Source information:
|---|

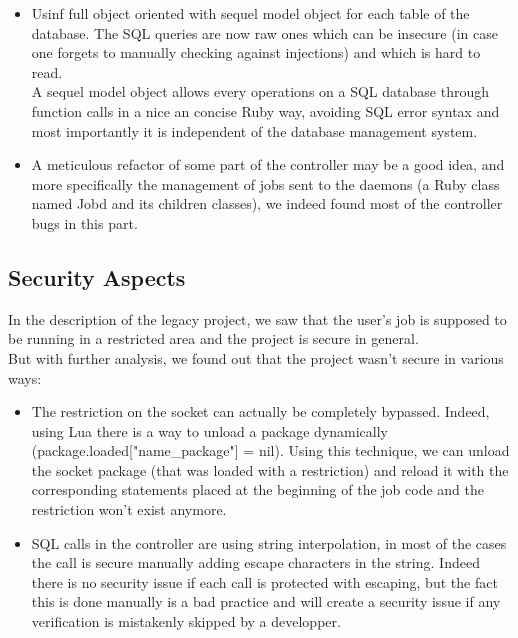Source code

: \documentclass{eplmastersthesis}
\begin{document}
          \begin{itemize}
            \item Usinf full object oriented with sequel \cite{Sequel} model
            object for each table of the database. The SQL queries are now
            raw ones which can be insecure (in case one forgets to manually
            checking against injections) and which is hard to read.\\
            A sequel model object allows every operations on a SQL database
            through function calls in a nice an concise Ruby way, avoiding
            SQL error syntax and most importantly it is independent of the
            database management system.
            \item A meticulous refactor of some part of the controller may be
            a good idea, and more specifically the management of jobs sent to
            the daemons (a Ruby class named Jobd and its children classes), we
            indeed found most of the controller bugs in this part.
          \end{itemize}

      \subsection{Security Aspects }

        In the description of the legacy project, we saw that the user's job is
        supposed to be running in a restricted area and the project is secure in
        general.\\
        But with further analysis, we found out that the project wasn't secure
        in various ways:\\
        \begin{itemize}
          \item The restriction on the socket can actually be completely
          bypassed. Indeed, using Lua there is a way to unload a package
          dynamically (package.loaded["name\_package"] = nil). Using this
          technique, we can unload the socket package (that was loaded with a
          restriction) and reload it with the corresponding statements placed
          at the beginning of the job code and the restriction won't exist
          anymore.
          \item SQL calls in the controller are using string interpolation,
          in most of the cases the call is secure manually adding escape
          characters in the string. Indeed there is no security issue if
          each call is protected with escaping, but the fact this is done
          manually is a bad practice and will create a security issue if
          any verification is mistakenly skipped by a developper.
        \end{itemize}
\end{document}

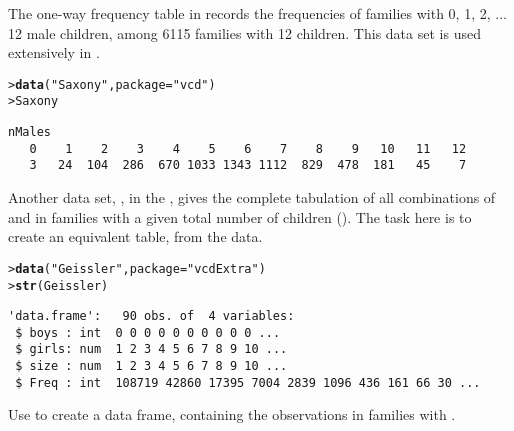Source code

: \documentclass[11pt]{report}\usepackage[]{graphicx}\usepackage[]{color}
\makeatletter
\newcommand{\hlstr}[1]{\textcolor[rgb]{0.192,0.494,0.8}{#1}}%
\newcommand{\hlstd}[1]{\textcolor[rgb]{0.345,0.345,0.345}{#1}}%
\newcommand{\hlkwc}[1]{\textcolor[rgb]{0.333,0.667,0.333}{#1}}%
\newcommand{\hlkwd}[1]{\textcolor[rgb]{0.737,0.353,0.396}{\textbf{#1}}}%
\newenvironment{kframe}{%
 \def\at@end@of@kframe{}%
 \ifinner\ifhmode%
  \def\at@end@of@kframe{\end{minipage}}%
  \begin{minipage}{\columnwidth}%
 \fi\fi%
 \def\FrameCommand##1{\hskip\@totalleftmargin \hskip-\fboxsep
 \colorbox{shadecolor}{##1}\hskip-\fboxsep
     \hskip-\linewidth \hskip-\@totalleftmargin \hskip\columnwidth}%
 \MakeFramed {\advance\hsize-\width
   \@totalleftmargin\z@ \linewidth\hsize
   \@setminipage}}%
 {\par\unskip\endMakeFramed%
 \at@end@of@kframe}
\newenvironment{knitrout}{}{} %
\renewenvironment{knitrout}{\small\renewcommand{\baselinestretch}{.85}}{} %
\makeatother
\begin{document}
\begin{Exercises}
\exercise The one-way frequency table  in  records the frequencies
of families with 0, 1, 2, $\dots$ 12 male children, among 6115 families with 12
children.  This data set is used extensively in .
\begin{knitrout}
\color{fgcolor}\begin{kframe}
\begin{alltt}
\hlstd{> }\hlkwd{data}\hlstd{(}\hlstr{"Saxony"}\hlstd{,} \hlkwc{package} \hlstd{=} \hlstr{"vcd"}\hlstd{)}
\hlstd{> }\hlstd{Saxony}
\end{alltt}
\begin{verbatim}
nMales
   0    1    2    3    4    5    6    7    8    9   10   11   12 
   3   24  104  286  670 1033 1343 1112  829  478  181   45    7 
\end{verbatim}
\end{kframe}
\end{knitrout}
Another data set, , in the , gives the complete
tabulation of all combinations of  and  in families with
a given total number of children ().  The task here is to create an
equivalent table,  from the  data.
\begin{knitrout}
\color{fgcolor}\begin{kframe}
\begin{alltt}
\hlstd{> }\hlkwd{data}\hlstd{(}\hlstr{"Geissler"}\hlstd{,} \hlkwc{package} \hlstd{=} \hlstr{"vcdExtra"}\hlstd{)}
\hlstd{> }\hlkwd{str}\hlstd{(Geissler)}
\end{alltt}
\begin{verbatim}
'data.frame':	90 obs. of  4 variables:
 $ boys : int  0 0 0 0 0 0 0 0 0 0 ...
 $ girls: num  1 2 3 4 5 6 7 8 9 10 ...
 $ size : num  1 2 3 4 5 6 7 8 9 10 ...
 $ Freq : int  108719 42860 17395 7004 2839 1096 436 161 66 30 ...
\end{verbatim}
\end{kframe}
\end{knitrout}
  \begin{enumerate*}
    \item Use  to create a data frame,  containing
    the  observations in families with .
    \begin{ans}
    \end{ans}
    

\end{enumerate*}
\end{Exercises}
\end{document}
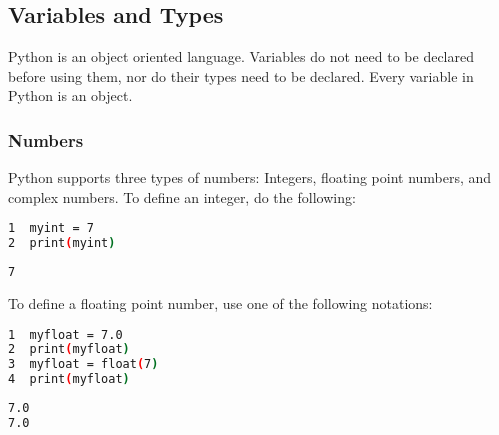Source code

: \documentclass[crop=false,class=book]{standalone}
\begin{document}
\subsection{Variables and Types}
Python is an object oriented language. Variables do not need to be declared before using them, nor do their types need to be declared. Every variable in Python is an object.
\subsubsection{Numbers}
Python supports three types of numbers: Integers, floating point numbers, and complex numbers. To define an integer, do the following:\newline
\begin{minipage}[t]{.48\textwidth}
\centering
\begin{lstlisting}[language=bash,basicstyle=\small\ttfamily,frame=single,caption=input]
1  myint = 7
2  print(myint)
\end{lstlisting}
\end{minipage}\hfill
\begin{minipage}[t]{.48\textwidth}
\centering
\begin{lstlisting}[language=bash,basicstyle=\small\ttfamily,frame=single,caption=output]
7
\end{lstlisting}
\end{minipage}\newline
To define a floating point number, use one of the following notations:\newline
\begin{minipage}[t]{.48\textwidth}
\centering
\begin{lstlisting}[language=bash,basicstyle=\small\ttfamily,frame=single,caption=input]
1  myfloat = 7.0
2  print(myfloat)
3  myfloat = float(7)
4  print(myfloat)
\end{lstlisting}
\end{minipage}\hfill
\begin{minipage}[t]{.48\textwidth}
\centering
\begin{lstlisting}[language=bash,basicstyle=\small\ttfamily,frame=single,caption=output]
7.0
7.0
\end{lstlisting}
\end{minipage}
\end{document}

|---|

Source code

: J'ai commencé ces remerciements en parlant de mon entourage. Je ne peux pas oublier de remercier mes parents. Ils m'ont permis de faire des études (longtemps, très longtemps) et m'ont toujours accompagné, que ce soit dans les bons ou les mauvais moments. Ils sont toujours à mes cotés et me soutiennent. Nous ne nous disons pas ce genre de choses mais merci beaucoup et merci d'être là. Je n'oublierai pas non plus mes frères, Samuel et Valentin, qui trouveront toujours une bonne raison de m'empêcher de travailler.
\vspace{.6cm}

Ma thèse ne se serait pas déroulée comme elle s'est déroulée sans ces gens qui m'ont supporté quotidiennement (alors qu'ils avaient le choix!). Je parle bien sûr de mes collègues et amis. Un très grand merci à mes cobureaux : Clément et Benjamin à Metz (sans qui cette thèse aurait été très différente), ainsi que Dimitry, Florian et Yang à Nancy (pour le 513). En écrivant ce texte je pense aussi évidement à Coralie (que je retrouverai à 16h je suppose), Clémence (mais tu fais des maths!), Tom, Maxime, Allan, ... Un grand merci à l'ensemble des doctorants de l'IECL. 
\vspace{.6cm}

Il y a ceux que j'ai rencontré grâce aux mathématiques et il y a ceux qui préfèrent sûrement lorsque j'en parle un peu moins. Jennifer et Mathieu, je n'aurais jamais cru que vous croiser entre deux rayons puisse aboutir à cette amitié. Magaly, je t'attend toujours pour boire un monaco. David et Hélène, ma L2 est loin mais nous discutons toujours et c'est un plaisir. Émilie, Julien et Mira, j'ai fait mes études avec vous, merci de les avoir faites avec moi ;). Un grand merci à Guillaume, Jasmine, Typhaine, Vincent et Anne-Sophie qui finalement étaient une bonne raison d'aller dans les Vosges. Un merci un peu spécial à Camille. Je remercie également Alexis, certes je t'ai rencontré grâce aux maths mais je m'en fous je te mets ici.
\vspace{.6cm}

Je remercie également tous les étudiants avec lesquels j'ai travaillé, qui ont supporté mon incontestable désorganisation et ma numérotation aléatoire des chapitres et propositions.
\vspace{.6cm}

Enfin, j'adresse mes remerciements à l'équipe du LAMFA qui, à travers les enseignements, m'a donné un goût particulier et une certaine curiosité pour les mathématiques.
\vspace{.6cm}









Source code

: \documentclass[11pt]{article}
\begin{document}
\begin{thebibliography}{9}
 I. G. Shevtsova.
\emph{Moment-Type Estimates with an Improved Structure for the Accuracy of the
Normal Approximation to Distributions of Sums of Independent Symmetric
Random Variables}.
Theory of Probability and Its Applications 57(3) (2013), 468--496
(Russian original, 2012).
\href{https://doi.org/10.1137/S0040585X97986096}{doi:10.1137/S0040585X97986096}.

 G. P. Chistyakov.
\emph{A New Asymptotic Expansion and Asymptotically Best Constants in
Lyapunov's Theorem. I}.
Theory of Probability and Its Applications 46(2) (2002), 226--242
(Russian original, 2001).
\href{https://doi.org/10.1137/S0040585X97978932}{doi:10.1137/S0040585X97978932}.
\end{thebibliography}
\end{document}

|---|

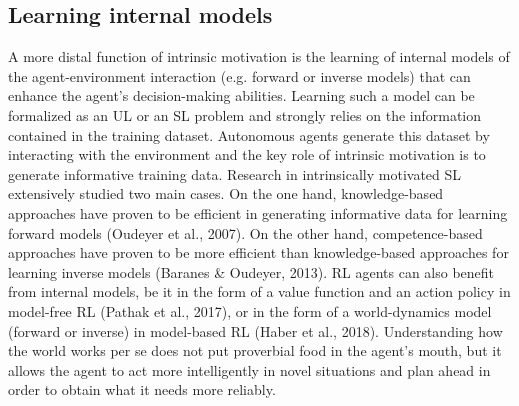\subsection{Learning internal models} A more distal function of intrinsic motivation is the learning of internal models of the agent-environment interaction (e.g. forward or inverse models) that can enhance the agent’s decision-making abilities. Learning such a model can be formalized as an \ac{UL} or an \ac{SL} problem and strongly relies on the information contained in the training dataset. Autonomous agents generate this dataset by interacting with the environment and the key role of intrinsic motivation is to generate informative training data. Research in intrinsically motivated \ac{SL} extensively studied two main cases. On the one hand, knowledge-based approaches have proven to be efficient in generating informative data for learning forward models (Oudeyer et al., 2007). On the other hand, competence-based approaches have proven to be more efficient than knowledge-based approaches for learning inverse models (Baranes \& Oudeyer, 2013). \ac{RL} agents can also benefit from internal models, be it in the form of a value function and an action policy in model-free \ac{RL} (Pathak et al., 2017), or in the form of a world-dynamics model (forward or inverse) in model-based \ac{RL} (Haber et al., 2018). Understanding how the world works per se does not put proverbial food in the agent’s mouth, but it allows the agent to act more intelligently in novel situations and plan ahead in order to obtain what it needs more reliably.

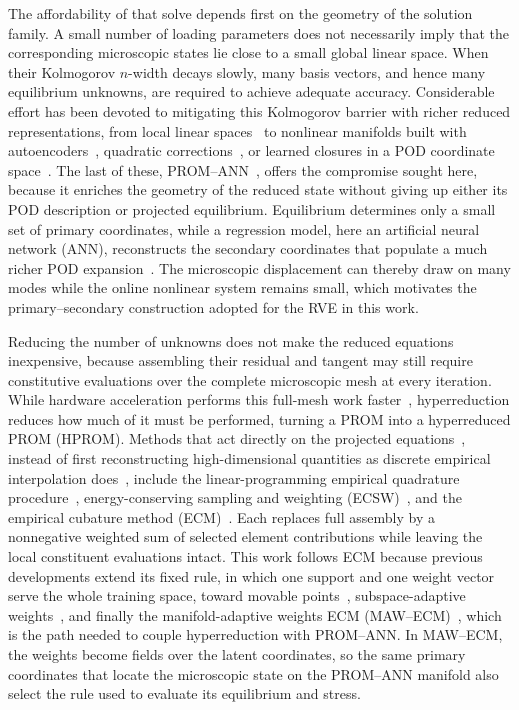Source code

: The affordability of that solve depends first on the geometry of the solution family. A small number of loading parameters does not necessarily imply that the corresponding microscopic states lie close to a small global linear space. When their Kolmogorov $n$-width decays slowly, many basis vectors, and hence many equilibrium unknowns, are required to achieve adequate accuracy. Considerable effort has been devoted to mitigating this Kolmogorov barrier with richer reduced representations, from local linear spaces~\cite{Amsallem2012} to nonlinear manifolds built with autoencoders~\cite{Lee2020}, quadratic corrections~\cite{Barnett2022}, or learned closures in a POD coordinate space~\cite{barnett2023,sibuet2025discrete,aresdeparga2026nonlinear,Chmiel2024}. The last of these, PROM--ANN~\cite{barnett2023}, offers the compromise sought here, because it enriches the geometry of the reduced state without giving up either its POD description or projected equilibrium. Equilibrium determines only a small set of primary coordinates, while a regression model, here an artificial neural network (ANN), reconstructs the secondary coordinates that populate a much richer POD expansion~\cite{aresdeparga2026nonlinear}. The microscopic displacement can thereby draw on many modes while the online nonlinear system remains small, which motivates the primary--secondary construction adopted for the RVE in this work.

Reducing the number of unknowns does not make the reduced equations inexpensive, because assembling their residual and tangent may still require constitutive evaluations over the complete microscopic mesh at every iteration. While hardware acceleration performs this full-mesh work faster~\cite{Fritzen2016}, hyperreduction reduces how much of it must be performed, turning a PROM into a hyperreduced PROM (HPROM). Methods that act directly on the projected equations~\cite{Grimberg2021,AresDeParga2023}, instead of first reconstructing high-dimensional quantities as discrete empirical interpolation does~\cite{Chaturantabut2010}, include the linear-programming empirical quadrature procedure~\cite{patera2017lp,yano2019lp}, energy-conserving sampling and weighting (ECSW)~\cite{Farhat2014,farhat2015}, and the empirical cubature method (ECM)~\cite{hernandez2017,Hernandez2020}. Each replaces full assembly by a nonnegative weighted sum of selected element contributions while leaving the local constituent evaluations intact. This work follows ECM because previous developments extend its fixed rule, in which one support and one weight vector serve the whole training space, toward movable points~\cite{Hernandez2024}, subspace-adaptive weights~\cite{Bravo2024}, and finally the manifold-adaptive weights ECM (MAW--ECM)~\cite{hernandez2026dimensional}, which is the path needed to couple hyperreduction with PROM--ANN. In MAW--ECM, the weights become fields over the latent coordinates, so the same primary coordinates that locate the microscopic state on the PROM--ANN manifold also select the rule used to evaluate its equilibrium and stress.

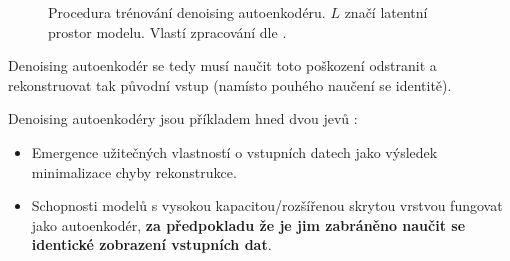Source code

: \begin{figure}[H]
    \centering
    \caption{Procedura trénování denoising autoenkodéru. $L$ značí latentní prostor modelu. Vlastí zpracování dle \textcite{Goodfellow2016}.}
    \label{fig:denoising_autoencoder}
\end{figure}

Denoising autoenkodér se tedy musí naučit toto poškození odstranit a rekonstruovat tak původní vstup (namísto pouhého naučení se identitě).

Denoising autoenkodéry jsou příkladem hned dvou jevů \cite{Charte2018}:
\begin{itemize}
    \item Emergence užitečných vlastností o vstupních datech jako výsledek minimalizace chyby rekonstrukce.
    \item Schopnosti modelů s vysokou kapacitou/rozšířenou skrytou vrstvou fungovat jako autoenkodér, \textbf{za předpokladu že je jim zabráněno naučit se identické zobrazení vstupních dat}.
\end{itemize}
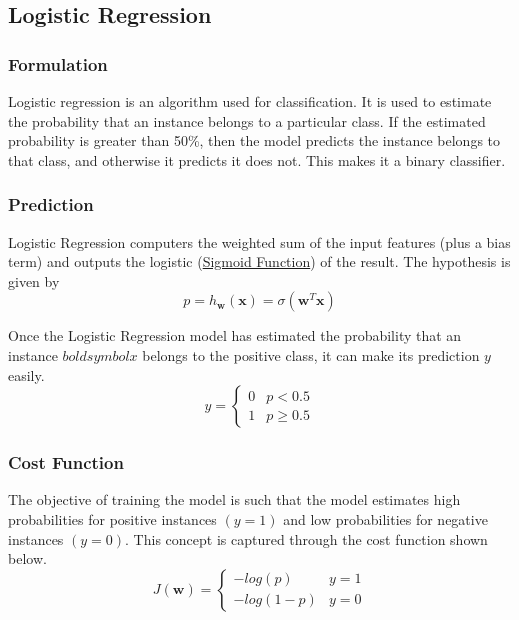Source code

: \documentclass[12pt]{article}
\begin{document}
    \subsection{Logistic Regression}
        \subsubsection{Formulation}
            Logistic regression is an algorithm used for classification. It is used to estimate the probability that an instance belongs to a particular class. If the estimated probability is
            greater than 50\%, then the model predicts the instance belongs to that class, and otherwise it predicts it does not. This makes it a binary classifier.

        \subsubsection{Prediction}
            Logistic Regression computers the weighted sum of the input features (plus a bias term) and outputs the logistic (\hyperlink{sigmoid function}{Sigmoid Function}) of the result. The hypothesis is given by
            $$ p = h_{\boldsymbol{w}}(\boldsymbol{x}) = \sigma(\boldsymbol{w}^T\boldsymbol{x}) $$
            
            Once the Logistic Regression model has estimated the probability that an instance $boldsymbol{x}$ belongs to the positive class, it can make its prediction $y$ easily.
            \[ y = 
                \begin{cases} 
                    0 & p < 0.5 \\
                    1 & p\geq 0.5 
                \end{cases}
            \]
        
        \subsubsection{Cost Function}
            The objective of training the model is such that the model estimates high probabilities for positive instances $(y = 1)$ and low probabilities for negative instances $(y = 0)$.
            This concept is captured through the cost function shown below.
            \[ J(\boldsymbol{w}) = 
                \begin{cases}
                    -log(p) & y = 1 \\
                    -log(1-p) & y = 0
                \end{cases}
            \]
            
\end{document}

|---|

Your instructions:
In the records above, locate each line with the word "string". Copy all such lines.

Expected answer:
          \item SQL calls in the controller are using string interpolation,
          characters in the string. Indeed there is no security issue if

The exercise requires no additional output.